● What the task asks
The answer must be every line from the entries below that includes "render".

Items listed in a dataset
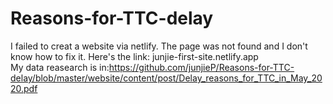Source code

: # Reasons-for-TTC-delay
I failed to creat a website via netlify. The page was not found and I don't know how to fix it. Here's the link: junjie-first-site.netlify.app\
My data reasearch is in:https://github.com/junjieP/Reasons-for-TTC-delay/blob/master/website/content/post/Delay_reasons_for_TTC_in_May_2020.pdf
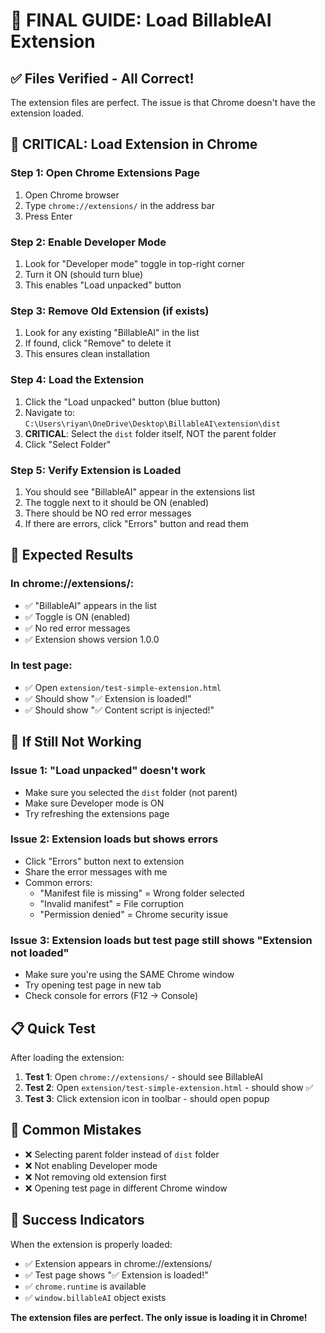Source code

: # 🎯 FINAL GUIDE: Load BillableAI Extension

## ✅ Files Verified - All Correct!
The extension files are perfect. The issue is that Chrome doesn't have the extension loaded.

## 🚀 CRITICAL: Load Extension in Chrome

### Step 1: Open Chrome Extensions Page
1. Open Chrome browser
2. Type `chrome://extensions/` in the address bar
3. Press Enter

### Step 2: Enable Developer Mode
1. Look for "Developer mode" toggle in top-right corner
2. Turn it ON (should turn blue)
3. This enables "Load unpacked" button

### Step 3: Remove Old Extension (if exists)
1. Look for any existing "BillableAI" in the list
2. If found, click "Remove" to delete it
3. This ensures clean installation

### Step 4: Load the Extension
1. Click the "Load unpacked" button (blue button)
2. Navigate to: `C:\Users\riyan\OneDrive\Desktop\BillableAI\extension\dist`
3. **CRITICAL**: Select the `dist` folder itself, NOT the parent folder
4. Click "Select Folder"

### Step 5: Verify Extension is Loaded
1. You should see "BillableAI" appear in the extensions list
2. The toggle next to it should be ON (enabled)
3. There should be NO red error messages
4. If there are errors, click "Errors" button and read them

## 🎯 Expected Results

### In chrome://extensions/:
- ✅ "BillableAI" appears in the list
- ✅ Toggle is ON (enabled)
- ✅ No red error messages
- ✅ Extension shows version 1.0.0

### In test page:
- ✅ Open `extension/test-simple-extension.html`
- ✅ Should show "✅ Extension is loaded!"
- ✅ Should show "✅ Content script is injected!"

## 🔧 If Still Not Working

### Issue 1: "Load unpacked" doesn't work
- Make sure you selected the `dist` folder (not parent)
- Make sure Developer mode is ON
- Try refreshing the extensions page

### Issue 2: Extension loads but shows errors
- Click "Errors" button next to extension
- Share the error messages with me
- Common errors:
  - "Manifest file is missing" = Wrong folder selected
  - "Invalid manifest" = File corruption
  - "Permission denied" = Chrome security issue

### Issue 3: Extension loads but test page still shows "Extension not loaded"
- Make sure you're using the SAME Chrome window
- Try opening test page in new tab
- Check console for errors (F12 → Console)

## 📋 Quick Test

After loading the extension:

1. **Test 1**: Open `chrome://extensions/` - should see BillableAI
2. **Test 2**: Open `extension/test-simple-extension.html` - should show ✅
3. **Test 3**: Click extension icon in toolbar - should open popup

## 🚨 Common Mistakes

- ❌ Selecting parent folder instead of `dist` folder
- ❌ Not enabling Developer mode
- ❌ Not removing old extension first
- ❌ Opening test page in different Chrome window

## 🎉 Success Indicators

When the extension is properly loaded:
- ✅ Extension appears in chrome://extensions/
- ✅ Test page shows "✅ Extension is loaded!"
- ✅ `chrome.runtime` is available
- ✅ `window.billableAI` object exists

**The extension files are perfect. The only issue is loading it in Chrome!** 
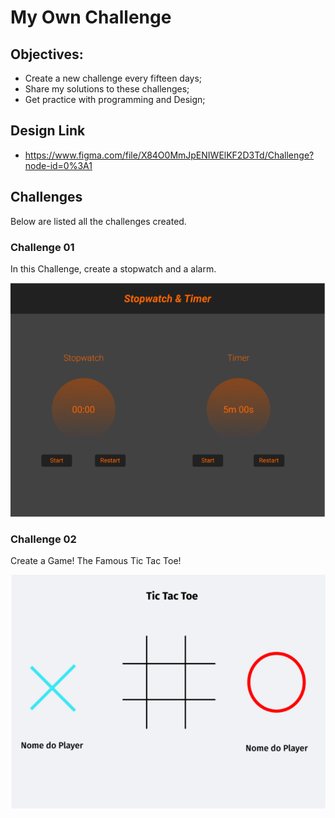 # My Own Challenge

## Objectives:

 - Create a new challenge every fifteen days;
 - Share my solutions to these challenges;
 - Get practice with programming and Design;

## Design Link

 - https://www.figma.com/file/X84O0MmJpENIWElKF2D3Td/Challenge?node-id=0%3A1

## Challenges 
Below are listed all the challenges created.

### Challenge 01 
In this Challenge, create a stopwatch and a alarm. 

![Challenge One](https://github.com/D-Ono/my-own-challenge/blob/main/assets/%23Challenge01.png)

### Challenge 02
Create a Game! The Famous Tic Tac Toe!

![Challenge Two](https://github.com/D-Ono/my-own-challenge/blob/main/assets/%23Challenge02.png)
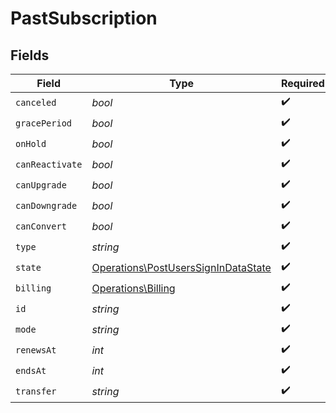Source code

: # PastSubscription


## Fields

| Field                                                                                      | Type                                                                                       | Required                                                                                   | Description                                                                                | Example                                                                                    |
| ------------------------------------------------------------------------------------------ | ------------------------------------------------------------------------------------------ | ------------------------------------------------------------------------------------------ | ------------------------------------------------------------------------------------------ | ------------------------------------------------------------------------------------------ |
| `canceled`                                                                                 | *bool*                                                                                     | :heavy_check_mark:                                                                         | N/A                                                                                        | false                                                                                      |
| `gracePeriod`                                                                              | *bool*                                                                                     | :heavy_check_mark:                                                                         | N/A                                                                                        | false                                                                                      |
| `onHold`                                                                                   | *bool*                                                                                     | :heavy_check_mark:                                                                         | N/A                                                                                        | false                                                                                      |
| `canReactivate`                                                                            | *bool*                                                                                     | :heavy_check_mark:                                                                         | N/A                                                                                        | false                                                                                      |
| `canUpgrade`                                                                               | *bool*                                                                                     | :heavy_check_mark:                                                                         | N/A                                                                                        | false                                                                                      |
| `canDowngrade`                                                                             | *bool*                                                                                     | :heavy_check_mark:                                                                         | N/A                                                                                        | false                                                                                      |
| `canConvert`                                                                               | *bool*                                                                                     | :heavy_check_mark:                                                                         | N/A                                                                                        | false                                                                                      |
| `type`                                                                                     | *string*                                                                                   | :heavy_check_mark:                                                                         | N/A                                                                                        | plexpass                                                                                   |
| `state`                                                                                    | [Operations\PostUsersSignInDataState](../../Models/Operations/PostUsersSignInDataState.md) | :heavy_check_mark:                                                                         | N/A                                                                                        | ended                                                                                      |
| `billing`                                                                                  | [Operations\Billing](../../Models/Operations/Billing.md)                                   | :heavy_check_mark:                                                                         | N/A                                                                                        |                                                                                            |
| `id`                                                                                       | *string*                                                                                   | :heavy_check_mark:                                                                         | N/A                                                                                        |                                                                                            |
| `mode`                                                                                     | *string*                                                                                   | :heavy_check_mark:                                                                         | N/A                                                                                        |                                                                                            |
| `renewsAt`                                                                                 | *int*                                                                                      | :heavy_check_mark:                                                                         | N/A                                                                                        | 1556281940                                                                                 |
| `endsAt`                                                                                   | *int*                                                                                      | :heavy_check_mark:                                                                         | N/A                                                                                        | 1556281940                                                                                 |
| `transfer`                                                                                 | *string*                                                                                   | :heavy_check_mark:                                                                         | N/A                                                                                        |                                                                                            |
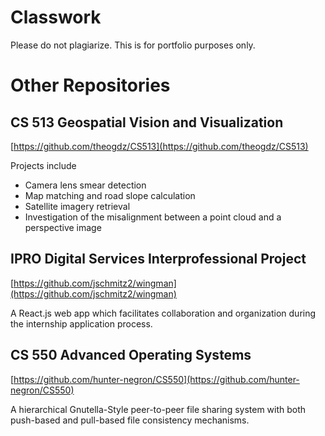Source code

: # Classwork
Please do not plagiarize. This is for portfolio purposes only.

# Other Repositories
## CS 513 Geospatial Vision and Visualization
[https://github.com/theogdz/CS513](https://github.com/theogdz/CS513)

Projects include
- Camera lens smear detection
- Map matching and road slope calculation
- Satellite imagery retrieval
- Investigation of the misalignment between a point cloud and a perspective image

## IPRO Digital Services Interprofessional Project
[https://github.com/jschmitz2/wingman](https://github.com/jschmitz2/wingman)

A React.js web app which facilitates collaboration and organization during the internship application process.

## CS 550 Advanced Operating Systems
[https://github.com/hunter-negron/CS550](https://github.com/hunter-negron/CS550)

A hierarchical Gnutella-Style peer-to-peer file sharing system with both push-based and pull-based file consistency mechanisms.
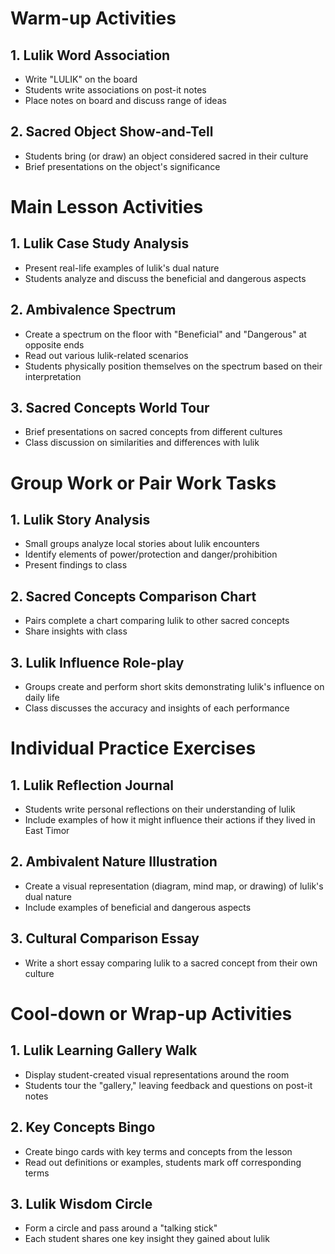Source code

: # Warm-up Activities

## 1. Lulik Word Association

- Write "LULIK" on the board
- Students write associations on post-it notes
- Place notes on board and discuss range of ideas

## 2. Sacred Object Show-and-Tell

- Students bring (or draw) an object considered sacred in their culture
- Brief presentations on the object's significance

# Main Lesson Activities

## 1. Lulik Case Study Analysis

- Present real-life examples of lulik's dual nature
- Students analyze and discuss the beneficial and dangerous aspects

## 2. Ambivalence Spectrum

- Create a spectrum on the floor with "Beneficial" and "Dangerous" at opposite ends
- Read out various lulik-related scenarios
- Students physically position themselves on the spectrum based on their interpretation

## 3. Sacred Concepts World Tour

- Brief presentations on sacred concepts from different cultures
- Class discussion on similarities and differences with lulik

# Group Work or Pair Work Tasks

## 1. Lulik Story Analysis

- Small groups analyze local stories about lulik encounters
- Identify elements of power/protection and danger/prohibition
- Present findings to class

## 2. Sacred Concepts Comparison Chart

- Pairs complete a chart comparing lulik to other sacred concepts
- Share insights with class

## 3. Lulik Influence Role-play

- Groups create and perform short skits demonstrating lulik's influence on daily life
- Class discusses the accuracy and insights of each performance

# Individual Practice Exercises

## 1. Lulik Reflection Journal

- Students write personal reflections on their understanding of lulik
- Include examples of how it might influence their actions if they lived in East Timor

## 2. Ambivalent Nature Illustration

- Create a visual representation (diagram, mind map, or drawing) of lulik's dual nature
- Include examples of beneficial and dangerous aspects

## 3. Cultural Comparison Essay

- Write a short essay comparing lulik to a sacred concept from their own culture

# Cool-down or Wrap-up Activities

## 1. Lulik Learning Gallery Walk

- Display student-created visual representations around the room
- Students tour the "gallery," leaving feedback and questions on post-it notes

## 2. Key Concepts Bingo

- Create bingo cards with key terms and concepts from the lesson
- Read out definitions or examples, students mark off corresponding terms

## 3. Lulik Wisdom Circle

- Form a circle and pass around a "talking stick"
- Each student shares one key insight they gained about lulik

* * *

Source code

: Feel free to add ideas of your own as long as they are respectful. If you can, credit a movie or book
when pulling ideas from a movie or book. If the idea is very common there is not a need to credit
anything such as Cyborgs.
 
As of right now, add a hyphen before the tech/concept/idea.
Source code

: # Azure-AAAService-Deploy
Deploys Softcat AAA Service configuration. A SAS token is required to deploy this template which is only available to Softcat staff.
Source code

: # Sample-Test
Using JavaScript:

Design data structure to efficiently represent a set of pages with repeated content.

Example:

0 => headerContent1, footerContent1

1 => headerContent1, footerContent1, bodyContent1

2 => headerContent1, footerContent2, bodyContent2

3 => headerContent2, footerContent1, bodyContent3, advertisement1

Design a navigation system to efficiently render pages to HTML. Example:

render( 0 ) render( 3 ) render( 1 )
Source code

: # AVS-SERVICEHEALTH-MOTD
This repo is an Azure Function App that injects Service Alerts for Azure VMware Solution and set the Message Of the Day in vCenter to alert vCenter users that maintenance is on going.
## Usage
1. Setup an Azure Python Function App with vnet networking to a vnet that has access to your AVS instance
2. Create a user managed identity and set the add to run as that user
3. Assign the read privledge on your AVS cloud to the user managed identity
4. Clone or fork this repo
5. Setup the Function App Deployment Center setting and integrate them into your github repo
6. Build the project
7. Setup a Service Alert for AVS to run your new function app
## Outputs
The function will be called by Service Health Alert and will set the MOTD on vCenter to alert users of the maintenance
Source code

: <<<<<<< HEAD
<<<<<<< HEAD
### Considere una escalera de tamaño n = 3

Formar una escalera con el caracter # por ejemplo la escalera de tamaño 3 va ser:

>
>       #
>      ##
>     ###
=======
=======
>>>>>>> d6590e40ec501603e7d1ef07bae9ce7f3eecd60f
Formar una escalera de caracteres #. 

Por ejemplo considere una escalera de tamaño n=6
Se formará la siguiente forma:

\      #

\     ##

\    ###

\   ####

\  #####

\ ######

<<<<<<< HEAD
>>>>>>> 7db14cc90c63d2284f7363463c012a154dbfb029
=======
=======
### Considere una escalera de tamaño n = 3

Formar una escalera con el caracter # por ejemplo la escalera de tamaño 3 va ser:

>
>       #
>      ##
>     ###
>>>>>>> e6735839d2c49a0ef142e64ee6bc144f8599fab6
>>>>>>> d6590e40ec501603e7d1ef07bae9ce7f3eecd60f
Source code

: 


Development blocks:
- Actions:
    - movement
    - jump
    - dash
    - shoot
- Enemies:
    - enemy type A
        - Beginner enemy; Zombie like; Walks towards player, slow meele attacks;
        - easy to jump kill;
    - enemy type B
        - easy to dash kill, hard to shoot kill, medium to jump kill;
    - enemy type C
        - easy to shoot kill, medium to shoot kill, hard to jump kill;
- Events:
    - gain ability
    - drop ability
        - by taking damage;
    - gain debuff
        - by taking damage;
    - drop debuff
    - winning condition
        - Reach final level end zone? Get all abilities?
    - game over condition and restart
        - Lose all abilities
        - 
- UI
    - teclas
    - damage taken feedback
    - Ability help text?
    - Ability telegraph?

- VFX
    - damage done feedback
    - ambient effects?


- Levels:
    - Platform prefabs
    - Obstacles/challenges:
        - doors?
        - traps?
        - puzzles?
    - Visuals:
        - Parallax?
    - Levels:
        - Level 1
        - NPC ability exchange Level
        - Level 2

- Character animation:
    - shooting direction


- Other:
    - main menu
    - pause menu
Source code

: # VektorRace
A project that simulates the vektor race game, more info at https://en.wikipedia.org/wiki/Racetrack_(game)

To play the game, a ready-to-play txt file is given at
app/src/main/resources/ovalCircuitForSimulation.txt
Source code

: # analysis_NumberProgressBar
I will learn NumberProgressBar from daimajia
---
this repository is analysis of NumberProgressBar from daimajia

● Written solution
Design a navigation system to efficiently render pages to HTML. Example:
render( 0 ) render( 3 ) render( 1 )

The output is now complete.